Collection entries:
────────

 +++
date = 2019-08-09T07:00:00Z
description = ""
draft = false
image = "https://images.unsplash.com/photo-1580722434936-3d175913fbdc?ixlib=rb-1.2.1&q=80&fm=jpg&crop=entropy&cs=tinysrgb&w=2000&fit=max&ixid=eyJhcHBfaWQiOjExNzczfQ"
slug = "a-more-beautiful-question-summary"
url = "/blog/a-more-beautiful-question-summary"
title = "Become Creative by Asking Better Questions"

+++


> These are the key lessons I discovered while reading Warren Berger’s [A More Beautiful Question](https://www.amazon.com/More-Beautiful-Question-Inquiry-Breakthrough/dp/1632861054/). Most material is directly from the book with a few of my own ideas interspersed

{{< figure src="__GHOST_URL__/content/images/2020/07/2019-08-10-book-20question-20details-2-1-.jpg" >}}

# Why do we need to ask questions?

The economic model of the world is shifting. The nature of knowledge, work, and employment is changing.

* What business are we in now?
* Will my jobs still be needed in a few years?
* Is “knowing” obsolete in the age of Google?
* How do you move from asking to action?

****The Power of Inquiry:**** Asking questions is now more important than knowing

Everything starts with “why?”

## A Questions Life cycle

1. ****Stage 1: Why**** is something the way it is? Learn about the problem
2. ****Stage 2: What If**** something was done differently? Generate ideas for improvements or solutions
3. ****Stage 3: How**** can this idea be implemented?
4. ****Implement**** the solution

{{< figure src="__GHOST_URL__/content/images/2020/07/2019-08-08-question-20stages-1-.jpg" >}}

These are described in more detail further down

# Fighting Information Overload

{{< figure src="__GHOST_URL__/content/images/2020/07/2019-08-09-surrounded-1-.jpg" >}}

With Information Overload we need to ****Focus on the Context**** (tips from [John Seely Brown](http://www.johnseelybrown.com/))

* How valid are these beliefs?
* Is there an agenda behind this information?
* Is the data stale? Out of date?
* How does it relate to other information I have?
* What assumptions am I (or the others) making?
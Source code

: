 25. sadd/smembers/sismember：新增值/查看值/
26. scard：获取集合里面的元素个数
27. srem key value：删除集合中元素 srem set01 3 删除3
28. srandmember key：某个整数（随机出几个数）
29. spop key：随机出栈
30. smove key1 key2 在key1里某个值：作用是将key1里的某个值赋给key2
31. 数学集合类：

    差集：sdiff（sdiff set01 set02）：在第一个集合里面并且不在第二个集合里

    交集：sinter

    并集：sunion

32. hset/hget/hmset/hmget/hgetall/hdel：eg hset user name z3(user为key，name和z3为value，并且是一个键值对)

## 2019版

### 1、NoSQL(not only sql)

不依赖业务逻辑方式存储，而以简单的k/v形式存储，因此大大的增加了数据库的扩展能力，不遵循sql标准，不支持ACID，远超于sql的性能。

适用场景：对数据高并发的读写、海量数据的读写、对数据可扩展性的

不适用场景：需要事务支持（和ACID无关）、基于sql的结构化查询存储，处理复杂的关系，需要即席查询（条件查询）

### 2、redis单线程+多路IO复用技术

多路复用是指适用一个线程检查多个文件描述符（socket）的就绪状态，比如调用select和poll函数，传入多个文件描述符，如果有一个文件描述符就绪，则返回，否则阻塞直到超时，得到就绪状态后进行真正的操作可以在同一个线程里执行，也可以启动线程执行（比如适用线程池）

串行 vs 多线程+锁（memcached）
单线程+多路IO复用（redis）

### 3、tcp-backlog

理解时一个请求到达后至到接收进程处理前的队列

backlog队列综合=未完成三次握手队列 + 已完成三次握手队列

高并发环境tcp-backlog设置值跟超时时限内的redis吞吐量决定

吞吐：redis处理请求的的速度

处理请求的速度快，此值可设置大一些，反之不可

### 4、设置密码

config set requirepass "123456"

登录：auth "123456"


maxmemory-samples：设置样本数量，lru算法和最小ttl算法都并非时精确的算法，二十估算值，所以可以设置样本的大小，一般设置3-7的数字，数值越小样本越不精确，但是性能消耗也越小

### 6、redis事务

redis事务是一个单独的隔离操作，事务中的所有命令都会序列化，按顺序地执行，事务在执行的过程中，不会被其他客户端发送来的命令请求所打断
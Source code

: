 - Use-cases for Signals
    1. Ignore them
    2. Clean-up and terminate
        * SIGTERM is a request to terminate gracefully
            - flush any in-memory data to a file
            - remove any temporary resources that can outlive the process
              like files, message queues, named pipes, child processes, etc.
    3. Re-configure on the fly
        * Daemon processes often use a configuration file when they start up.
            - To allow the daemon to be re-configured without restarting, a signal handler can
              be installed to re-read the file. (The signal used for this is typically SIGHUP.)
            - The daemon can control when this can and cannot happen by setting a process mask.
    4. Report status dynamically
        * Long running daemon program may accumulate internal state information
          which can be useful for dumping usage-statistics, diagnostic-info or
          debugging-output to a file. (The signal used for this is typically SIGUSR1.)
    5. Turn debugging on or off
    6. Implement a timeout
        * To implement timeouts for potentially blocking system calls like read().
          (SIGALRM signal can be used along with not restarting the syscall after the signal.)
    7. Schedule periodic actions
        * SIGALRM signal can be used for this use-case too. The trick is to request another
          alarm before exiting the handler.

────────

● What to do: Please show each line in the records above that contains "debugging".

● Task response:
          debugging-output to a file. (The signal used for this is typically SIGUSR1.)
    5. Turn debugging on or off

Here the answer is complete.